• _WHAT TO WORK ON_
Two lines in the data below mark the range: the one with "- **The Go Programming" and the one with "## Acknowledgments". Return both, along with every line between them, exactly.

• _RECORDS SHOWN_

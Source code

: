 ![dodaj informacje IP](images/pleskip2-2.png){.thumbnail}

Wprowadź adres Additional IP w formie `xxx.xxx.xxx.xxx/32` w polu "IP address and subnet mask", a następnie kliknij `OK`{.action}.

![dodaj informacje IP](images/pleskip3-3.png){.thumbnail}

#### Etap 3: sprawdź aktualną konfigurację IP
---
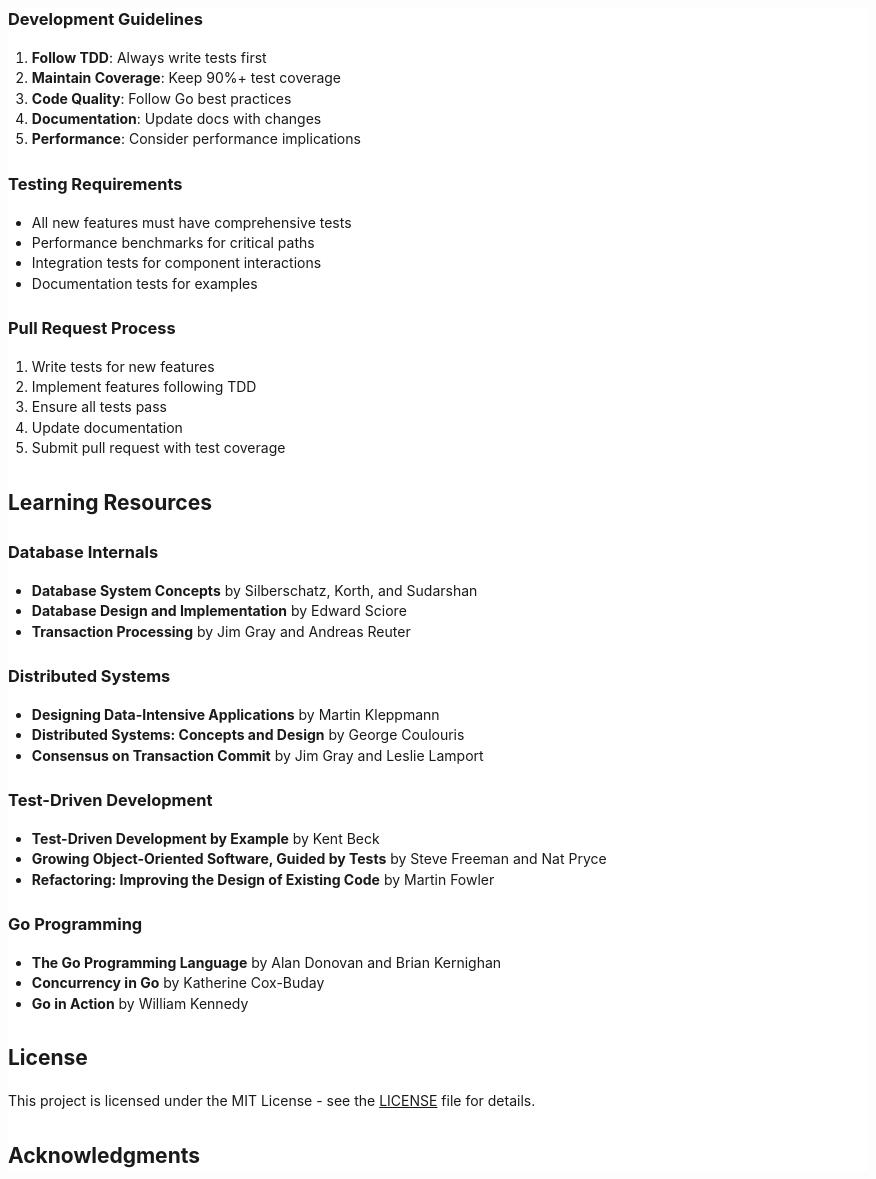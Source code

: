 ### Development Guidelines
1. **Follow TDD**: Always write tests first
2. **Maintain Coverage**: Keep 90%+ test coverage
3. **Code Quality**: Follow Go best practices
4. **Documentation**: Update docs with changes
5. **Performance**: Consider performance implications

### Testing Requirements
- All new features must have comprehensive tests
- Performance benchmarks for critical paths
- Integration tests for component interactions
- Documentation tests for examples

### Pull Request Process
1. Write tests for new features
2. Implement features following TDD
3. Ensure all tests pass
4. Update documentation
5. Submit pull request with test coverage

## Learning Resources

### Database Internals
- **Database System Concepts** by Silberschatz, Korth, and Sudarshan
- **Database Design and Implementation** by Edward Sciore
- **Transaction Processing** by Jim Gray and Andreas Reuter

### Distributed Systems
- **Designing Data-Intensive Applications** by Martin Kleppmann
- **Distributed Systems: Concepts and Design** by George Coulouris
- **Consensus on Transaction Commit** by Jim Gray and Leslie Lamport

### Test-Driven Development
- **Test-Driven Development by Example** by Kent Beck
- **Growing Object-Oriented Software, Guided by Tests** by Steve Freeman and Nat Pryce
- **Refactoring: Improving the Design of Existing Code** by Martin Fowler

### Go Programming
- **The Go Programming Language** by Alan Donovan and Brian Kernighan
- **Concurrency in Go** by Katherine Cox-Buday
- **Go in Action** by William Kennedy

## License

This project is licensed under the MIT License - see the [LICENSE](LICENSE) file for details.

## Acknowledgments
--
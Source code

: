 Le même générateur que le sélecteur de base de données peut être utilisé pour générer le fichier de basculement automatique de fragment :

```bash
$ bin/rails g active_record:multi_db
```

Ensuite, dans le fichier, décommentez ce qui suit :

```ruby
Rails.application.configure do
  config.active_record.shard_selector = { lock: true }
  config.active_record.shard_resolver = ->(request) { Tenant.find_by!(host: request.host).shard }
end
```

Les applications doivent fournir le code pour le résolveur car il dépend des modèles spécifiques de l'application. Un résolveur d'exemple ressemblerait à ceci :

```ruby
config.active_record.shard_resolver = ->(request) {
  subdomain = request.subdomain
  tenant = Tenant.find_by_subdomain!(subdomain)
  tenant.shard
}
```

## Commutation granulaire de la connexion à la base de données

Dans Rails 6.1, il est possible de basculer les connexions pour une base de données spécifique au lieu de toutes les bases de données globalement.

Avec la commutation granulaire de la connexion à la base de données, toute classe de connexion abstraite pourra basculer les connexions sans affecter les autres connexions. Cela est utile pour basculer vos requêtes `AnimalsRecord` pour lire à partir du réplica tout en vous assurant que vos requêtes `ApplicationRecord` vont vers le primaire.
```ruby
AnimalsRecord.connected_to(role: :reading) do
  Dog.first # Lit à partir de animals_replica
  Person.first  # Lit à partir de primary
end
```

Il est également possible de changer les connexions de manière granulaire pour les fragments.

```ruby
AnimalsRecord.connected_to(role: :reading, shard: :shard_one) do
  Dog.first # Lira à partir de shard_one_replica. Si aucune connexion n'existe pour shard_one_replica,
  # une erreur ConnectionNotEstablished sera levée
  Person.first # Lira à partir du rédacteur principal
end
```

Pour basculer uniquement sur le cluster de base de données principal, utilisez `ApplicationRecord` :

• _FINISHED EXERCISE_
- **The Go Programming Language** by Alan Donovan and Brian Kernighan
- **Concurrency in Go** by Katherine Cox-Buday
- **Go in Action** by William Kennedy

## License

This project is licensed under the MIT License - see the [LICENSE](LICENSE) file for details.

## Acknowledgments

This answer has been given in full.